Moreover, the fact that the parties have left certain terms open for negotiation in an agreement that they intend to be binding does not make the agreement indefinite; “courts endeavor, if possible, to attach a sufficiently definite meaning to” an agreement intended to be binding, “even though one or more terms are missing or are left to be agreed upon.... Where the parties have intended to conclude a bargain, uncertainty as to incidental or collateral matters is seldom fatal to the existence of the contract.” Restatement (Second) of ContractsS § 33 cmt. a; see Kelly, 128 S.W.3d at 766 (explaining that “Texas courts favor validating transactions rather than voiding them”); E.P. Towne Ctr. Partners, 242 S.W.3d at 122 (“Where the parties have intended to conclude a bargain, the agreement's silence as to non-essential, or collateral, matters is not fatal.”); see also Crest Ridge Constr.
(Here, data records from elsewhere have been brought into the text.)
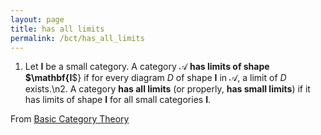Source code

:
 ```yaml
---
layout: page
title: has all limits
permalink: /bct/has_all_limits
---
```

1. Let $\mathbf{I}$ be a small category.  A category $\mathscr{A}$ **has    limits of shape $\mathbf{I**$} if for every diagram $D$ of shape $\mathbf{I}$ in $\mathscr{A}$, a limit of $D$ exists.\n2. A category **has all limits** (or properly, **has small limits**) if it has limits of shape $\mathbf{I}$ for all small categories $\mathbf{I}$.


From [Basic Category Theory](https://mathgloss.github.io/MathGloss/bct.html)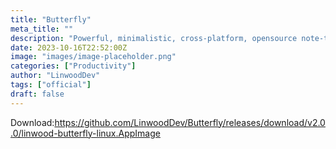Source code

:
 ```yaml
---
title: "Butterfly"
meta_title: ""
description: "Powerful, minimalistic, cross-platform, opensource note-taking app"
date: 2023-10-16T22:52:00Z
image: "images/image-placeholder.png"
categories: ["Productivity"]
author: "LinwoodDev"
tags: ["official"]
draft: false
---
```


Download:https://github.com/LinwoodDev/Butterfly/releases/download/v2.0.0/linwood-butterfly-linux.AppImage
Grp., Inc. v. Newcourt Inc., 78 F.3d 146, 152 (5th Cir.1996) (Benavides, J., concurring) (“Industry custom can fill in missing terms of a contract or determine the meaning of an agreement”); Tex. Oil Co., 917 S.W.2d at 830 (observing that, in certain situations, court may uphold agreement by supplying missing terms but may not create contract where none exists or interject or eliminate essential terms). Whether an agreement fails for indefiniteness is a question of law. Am.'s Favorite Chicken Co. v. Samaras, 929 S.W.2d 617, 622 (Tex.App.-San Antonio 1996, writ denied).
In support of his contention that the Rule 11 agreement fails for indefiniteness, Stergiou argues this case is analogous to Nash v. Conatser, 410 S.W.2d 512 (Tex.App.-Dallas 1966, no writ). There, the court observed that specific performance of a contract cannot be ordered when the contract is unenforceable for lack of material terms. Id. at 519–21. Because we have already disapproved of Stergiou's assertion that the Rule 11 agreement lacked material terms by overruling Stergiou's first issue, Nash is not controlling.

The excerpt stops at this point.